Mature security teams for example use Bloodhound which uses neo4j to visualize attack paths in AD. Defenders (good ones) don't think in lists.
> "The defender’s job isn’t defense."
Yes, it is. Obviously!
> "It’s a side show, and a distraction from the main business of whatever else the defenders are trying to do"
I'm sorry, but what else are defenders trying to do that isn't defense? are all defenders completely incompetent then?
> "By contrast, an attacker’s entire job is to attack the system."
Yes, and there are people in mature security teams whose entire job is to search for and stop (not just react to alerts) attackers.
> "Attackers win for the same reason that Microsoft is better at publishing operating systems than Cisco, because ciscos operating systems are a means to an end. Microsoft’s are the end"

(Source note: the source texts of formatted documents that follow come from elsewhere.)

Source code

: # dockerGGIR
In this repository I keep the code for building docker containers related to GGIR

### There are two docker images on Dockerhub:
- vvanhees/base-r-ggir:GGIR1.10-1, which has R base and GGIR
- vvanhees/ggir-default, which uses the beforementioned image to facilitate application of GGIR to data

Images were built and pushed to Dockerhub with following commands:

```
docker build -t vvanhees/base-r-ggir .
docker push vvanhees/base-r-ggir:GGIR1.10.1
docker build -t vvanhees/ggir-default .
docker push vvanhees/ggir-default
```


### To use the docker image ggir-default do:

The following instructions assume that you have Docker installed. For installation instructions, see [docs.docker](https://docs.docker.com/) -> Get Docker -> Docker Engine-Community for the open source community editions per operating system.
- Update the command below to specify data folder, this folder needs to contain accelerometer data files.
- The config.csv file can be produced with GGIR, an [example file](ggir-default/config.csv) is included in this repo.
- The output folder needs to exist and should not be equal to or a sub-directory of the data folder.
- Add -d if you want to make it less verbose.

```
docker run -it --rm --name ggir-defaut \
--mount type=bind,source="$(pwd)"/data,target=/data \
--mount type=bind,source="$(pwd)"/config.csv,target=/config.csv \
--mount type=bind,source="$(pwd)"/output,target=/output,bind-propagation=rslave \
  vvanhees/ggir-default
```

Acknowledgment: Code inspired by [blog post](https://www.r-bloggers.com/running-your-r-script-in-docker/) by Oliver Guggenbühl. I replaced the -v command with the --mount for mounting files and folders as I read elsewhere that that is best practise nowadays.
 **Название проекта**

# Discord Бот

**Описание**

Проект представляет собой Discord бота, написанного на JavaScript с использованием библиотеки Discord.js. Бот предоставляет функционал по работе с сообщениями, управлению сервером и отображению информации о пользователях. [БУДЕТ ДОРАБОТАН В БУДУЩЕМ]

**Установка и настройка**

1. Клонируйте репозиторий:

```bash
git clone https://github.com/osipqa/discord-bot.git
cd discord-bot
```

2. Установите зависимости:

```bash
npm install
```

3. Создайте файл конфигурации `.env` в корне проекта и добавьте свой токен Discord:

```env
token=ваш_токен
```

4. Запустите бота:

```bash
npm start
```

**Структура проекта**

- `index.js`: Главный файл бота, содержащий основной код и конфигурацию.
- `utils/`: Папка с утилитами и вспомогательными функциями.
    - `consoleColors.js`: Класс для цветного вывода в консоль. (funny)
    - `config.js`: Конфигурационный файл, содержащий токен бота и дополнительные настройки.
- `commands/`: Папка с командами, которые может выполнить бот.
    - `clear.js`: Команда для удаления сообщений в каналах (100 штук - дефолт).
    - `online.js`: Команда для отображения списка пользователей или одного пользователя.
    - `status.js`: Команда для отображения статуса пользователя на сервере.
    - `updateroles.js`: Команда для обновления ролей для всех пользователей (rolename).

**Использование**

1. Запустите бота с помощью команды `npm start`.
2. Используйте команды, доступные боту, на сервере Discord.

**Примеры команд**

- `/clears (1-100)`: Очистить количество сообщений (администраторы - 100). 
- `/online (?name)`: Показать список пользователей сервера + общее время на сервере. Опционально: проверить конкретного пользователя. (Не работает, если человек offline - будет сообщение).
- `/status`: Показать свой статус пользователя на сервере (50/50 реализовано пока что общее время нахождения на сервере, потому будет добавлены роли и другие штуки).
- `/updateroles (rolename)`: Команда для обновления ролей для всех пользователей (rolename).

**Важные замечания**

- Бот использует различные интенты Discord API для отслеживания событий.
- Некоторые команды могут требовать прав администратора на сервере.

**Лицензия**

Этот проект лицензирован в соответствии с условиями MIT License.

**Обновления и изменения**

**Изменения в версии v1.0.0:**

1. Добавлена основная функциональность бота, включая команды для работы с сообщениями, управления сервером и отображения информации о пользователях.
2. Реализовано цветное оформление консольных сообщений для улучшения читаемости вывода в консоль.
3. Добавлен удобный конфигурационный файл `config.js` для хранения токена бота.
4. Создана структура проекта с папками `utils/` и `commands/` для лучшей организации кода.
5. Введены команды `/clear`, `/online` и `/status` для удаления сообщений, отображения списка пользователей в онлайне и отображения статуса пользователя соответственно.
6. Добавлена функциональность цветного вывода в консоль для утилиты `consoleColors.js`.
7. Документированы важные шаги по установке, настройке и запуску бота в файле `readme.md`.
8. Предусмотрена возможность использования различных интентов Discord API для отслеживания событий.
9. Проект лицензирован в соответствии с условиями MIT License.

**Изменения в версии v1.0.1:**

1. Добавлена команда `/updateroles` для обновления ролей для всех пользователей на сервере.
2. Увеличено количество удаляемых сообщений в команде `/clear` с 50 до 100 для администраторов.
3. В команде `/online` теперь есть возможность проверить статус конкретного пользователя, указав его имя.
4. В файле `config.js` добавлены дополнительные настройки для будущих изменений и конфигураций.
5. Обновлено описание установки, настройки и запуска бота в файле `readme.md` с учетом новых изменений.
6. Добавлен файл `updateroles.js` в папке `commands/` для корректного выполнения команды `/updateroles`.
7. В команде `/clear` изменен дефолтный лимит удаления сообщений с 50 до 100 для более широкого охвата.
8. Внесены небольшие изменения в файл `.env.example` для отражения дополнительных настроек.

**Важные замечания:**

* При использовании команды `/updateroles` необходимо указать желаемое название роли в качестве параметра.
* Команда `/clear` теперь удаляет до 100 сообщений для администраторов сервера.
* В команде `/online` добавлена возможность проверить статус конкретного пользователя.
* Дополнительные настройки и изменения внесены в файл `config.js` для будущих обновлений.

I think you have an incorrect perception of what security teams do. It is both a matter of strategy and resources. There are security teams whose budget is in the 100's of millions of dollars and who employ some of the brightest cybersecurity strategists and professionals. You rarely (if ever) hear their names in relation to a breach or compromise. There are also much less capable security teams who do well against most attackers, but will inevitably get pwned by an APT, except the good defenders catch the apt's before they cause significant damage.
At well protected organizations, attackers lose 99.9% of the time (probably higher, I'm guessing here). Attackers simply need to win once to succeed, while defenders need to succeed 100% of the time.